Obama has pushed for a "balanced approach" to solving the nation's financial woes, including more tax revenue.
Republicans for years have complained bitterly that Senate Democrats last produced a comprehensive budget in 2009 and say that, if Obama and fellow Democrats want to borrow more money, they'll have to outline a spending plan.
Senate Democrats announced Sunday that they will oblige and produce a budget — but warned it will include higher taxes that Republicans oppose.
"We're going to do a budget this year," Schumer said hours before Obama officially began his second term. "And it's going to have revenues in it. And our Republican colleagues better get used to that fact."
The tough talk by Schumer, the number-three Democrat in the Senate, follows House Republicans' announcement last week that they would approve a short-term increase in the nation's borrowing limit without linking that to demands for spending cuts. Democrats called it a step in the right direction but also said the extension should be longer than the three months the GOP is offering.
White House senior adviser David Plouffe said the brief extension "is no way to run an economy or a railroad or anything else" and seemed cool on the proposal. Yet he said Obama would review Republicans' ideas once they're in the form of legislation.
"We haven't seen what they're proposing, and they're going to have to pass it," he said, hinting at House Speaker John Boehner's difficulty in rounding up enough votes within his Republican caucus to pass his own party's proposals.

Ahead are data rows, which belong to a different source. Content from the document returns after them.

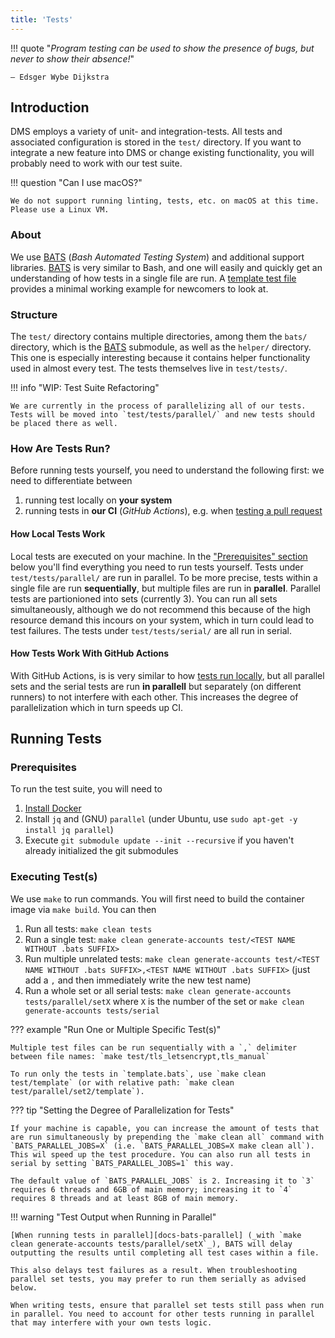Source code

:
 ```yaml
---
title: 'Tests'
---
```


!!! quote "_Program testing can be used to show the presence of bugs, but never to show their absence!_"

    – Edsger Wybe Dijkstra

## Introduction

DMS employs a variety of unit- and integration-tests. All tests and associated configuration is stored in the `test/` directory. If you want to integrate a new feature into DMS or change existing functionality, you will probably need to work with our test suite.

!!! question "Can I use macOS?"

    We do not support running linting, tests, etc. on macOS at this time. Please use a Linux VM.

### About

We use [BATS] (_Bash Automated Testing System_) and additional support libraries. [BATS] is very similar to Bash, and one will easily and quickly get an understanding of how tests in a single file are run. A [template test file][template-test] provides a minimal working example for newcomers to look at.

### Structure

The `test/` directory contains multiple directories, among them the `bats/` directory, which is the [BATS] submodule, as well as the `helper/` directory. This one is especially interesting because it contains helper functionality used in almost every test. The tests themselves live in `test/tests/`.

!!! info "WIP: Test Suite Refactoring"

    We are currently in the process of parallelizing all of our tests. Tests will be moved into `test/tests/parallel/` and new tests should be placed there as well.

### How Are Tests Run?

Before running tests yourself, you need to understand the following first: we need to differentiate between

1. running test locally on **your system**
2. running tests in **our CI** (_GitHub Actions_), e.g. when [testing a pull request][testing-prs]

#### How Local Tests Work

Local tests are executed on your machine. In the ["Prerequisites" section](#prerequisites) below you'll find everything you need to run tests yourself. Tests under `test/tests/parallel/` are run in parallel. To be more precise, tests within a single file are run **sequentially**, but multiple files are run in **parallel**. Parallel tests are partionioned into sets (currently 3). You can run all sets simultaneously, although we do not recommend this because of the high resource demand this incours on your system, which in turn could lead to test failures. The tests under `test/tests/serial/` are all run in serial.

#### How Tests Work With GitHub Actions

With GitHub Actions, is is very similar to how [tests run locally](#how-local-tests-work), but all parallel sets and the serial tests are run **in parallell** but separately (on different runners) to not interfere with each other. This increases the degree of parallelization which in turn speeds up CI.

## Running Tests

### Prerequisites

To run the test suite, you will need to

1. [Install Docker][get-docker]
2. Install `jq` and (GNU) `parallel` (under Ubuntu, use `sudo apt-get -y install jq parallel`)
3. Execute `git submodule update --init --recursive` if you haven't already initialized the git submodules

### Executing Test(s)

We use `make` to run commands. You will first need to build the container image via `make build`. You can then

1. Run all tests: `make clean tests`
2. Run a single test: `make clean generate-accounts test/<TEST NAME WITHOUT .bats SUFFIX>`
3. Run multiple unrelated tests: `make clean generate-accounts test/<TEST NAME WITHOUT .bats SUFFIX>,<TEST NAME WITHOUT .bats SUFFIX>` (just add a `,` and then immediately write the new test name)
4. Run a whole set or all serial tests: `make clean generate-accounts tests/parallel/setX` where `X` is the number of the set or `make clean generate-accounts tests/serial`

??? example "Run One or Multiple Specific Test(s)"

    Multiple test files can be run sequentially with a `,` delimiter between file names: `make test/tls_letsencrypt,tls_manual`

    To run only the tests in `template.bats`, use `make clean test/template` (or with relative path: `make clean test/parallel/set2/template`).

??? tip "Setting the Degree of Parallelization for Tests"

    If your machine is capable, you can increase the amount of tests that are run simultaneously by prepending the `make clean all` command with `BATS_PARALLEL_JOBS=X` (i.e. `BATS_PARALLEL_JOBS=X make clean all`). This wil speed up the test procedure. You can also run all tests in serial by setting `BATS_PARALLEL_JOBS=1` this way.

    The default value of `BATS_PARALLEL_JOBS` is 2. Increasing it to `3` requires 6 threads and 6GB of main memory; increasing it to `4` requires 8 threads and at least 8GB of main memory.

!!! warning "Test Output when Running in Parallel"

    [When running tests in parallel][docs-bats-parallel] (_with `make clean generate-accounts tests/parallel/setX`_), BATS will delay outputting the results until completing all test cases within a file.

    This also delays test failures as a result. When troubleshooting parallel set tests, you may prefer to run them serially as advised below.

    When writing tests, ensure that parallel set tests still pass when run in parallel. You need to account for other tests running in parallel that may interfere with your own tests logic.

[//]: # (Links)

[BATS]: https://github.com/bats-core/bats-core
[template-test]: https://github.com/docker-mailserver/docker-mailserver/blob/master/test/tests/parallel/set2/template.bats
[testing-prs]: https://github.com/docker-mailserver/docker-mailserver/blob/master/.github/workflows/test_merge_requests.yml
[get-docker]: https://docs.docker.com/get-docker/
[docs-bats-parallel]: https://bats-core.readthedocs.io/en/v1.8.2/usage.html#parallel-execution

House Republican leaders on Friday offered Obama a three-month increase to the nation's credit card and a dodge to a looming, market-rattling debt crisis. They backed off demands that any immediate extension of the government's borrowing authority be accompanied by stiff spending cuts to confront the nation's $16.4 trillion debt.
They also added a caveat designed to prod Senate Democrats to pass a budget: no pay for lawmakers if there again is no budget passed this year. House Republicans have passed budgets for two consecutive years.
"There is no doubt the Senate hadn't done its job," said Sen. Ted Cruz, a Texas Republican and a favorite of tea partyers who was elected to his first term in November. "It's been nearly four years since it's passed a budget. And the Senate should pass a budget."
Democrats are saying they will release a budget, but it won't be what Republicans want.
Asked by ABC's George Stephanopolous whether Obama "will only sign a budget deal if it includes new revenues," Plouffe agreed.
"Yes, it's got to be balanced," said Plouffe, who expects to leave his first-floor West Wing office soon. "We need spending cuts, entitlement reform and revenue. We have to have that."
Schumer and Cruz spoke with NBC's "Meet the Press." Plouffe appeared on CNN's "State of the Union," ''ABC's "This Week" and CBS' "Face the Nation." No House Republicans appeared on the networks' Sunday morning talk shows to represent their proposal.